● **WHAT YOU NEED TO DO**
Only the text of the records belongs in the answer, copied exactly, with every picture omitted.

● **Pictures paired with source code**

----

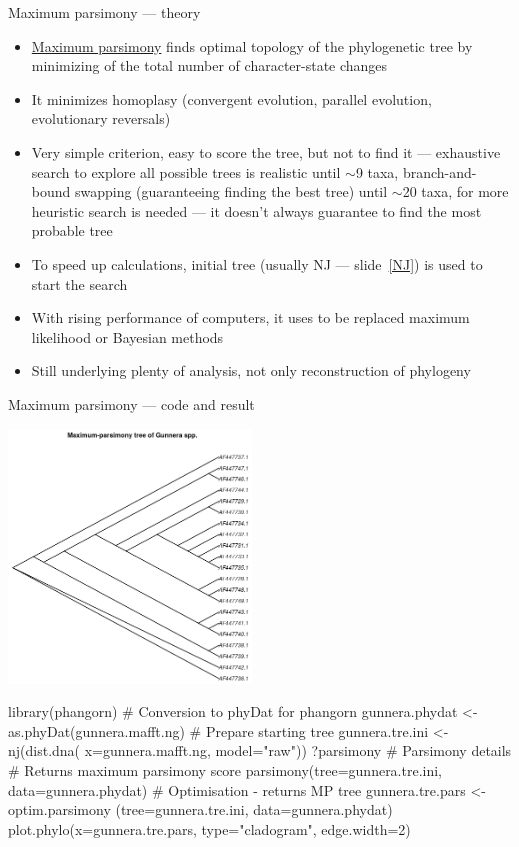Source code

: \documentclass[compress, ucs, xelatex, 11pt, xcolor=svgnames, aspectratio=169,
	hyperref={
		bookmarks=true,
		unicode=true,
		colorlinks=true,
		pdftitle={Molecular data in R},
		plainpages=false,
		pdfauthor={Vojtech Zeisek},
		pdfsubject={Course about phylogeny and evolution in R},
		pdfcreator={XeLaTeX},
		pdfkeywords={R, evolution, phylogeny, molecular data},
		linkcolor=Crimson, %
		anchorcolor=Magenta, %
		citecolor=Magenta, %
		filecolor=Magenta, %
		menucolor=Magenta, %
		urlcolor=DodgerBlue, %
		pdftex},
	url={hyphens, lowtilde} %
	]{beamer}
\begin{document}
\begin{frame}{Maximum parsimony --- theory}
	\label{MP}
	\begin{itemize}
		\item \href{https://en.wikipedia.org/wiki/Maximum_parsimony_(phylogenetics)}{Maximum parsimony} finds optimal topology of the phylogenetic tree by minimizing of the total number of character-state changes
		\item It minimizes homoplasy (convergent evolution, parallel evolution, evolutionary reversals)
		\item Very simple criterion, easy to score the tree, but not to find it --- exhaustive search to explore all possible trees is realistic until $\sim$9 taxa, branch-and-bound swapping (guaranteeing finding the best tree) until $\sim$20 taxa, for more heuristic search is needed --- it doesn't always guarantee to find the most probable tree
		\item To speed up calculations, initial tree (usually NJ --- slide~\ref{NJ}) is used to start the search
		\item With rising performance of computers, it uses to be replaced maximum likelihood or Bayesian methods
		\item Still underlying plenty of analysis, not only reconstruction of phylogeny
	\end{itemize}
\end{frame}

\begin{frame}[fragile]{Maximum parsimony --- code and result}
	\begin{multicols}{2}
		\includegraphics[height=6.75cm]{parsimony.png}
		\begin{spluscode}
    library(phangorn)
    # Conversion to phyDat for phangorn
    gunnera.phydat <-
      as.phyDat(gunnera.mafft.ng)
    # Prepare starting tree
    gunnera.tre.ini <- nj(dist.dna(
      x=gunnera.mafft.ng, model="raw"))
    ?parsimony # Parsimony details
    # Returns maximum parsimony score
    parsimony(tree=gunnera.tre.ini,
      data=gunnera.phydat)
    # Optimisation - returns MP tree
    gunnera.tre.pars <- optim.parsimony
      (tree=gunnera.tre.ini,
      data=gunnera.phydat)
    plot.phylo(x=gunnera.tre.pars,
      type="cladogram", edge.width=2)
		\end{spluscode}
	\end{multicols}
\end{frame}
\end{document}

----

● **REPLY**
Source code

: \documentclass[compress, ucs, xelatex, 11pt, xcolor=svgnames, aspectratio=169,
	hyperref={
		bookmarks=true,
		unicode=true,
		colorlinks=true,
		pdftitle={Molecular data in R},
		plainpages=false,
		pdfauthor={Vojtech Zeisek},
		pdfsubject={Course about phylogeny and evolution in R},
		pdfcreator={XeLaTeX},
		pdfkeywords={R, evolution, phylogeny, molecular data},
		linkcolor=Crimson, %
		anchorcolor=Magenta, %
		citecolor=Magenta, %
		filecolor=Magenta, %
		menucolor=Magenta, %
		urlcolor=DodgerBlue, %
		pdftex},
	url={hyphens, lowtilde} %
	]{beamer}
\begin{document}
\begin{frame}{Maximum parsimony --- theory}
	\label{MP}
	\begin{itemize}
		\item \href{https://en.wikipedia.org/wiki/Maximum_parsimony_(phylogenetics)}{Maximum parsimony} finds optimal topology of the phylogenetic tree by minimizing of the total number of character-state changes
		\item It minimizes homoplasy (convergent evolution, parallel evolution, evolutionary reversals)
		\item Very simple criterion, easy to score the tree, but not to find it --- exhaustive search to explore all possible trees is realistic until $\sim$9 taxa, branch-and-bound swapping (guaranteeing finding the best tree) until $\sim$20 taxa, for more heuristic search is needed --- it doesn't always guarantee to find the most probable tree
		\item To speed up calculations, initial tree (usually NJ --- slide~\ref{NJ}) is used to start the search
		\item With rising performance of computers, it uses to be replaced maximum likelihood or Bayesian methods
		\item Still underlying plenty of analysis, not only reconstruction of phylogeny
	\end{itemize}
\end{frame}

\begin{frame}[fragile]{Maximum parsimony --- code and result}
	\begin{multicols}{2}
		\includegraphics[height=6.75cm]{parsimony.png}
		\begin{spluscode}
    library(phangorn)
    # Conversion to phyDat for phangorn
    gunnera.phydat <-
      as.phyDat(gunnera.mafft.ng)
    # Prepare starting tree
    gunnera.tre.ini <- nj(dist.dna(
      x=gunnera.mafft.ng, model="raw"))
    ?parsimony # Parsimony details
    # Returns maximum parsimony score
    parsimony(tree=gunnera.tre.ini,
      data=gunnera.phydat)
    # Optimisation - returns MP tree
    gunnera.tre.pars <- optim.parsimony
      (tree=gunnera.tre.ini,
      data=gunnera.phydat)
    plot.phylo(x=gunnera.tre.pars,
      type="cladogram", edge.width=2)
		\end{spluscode}
	\end{multicols}
\end{frame}
\end{document}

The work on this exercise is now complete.